• Aim of the exercise:
For the records below, tally every line that has the word "pinetime" and reply with the number alone.

• Dataset entries:
• • • •
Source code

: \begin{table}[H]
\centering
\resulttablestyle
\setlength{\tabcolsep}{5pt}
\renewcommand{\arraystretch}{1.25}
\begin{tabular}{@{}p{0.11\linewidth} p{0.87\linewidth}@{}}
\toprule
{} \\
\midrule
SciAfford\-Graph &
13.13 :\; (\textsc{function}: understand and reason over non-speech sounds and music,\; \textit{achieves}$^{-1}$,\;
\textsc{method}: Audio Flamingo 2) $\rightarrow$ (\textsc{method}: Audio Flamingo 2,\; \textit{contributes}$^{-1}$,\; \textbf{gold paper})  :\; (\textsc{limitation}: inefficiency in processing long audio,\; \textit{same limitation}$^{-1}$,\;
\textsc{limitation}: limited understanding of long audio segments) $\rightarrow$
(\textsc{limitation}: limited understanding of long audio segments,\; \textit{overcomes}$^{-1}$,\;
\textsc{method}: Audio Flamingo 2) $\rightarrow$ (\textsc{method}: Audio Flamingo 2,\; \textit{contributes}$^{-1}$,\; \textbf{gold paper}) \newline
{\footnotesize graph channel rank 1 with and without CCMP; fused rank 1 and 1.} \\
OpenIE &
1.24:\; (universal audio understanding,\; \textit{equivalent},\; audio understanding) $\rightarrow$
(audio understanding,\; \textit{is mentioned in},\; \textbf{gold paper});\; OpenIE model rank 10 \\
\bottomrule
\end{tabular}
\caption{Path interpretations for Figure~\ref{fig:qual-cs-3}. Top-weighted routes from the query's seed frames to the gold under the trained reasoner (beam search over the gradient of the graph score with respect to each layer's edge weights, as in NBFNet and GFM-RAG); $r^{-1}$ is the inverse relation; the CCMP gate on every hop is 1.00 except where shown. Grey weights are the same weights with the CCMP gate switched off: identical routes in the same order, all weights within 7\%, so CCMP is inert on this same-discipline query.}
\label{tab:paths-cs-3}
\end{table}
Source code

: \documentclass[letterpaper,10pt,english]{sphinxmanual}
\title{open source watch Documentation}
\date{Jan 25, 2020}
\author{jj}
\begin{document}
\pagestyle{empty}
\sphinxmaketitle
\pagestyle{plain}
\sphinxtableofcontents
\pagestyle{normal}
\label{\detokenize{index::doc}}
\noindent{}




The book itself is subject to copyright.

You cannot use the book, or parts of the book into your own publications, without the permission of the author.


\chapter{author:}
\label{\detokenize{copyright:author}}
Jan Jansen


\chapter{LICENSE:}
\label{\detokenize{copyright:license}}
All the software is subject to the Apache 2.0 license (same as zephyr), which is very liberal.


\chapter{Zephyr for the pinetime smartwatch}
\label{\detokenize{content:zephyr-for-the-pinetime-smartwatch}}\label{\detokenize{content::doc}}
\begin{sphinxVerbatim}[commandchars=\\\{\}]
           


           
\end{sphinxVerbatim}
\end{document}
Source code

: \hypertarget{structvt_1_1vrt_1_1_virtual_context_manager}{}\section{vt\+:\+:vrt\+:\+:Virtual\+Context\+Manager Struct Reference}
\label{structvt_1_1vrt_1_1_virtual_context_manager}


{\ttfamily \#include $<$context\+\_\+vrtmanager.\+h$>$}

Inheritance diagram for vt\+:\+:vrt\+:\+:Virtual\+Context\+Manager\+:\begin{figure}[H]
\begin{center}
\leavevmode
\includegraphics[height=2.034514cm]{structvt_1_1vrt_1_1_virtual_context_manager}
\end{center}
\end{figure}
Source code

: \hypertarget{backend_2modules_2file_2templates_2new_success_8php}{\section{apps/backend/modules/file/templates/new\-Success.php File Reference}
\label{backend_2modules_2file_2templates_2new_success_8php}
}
• • • •
• Response for this exercise:
2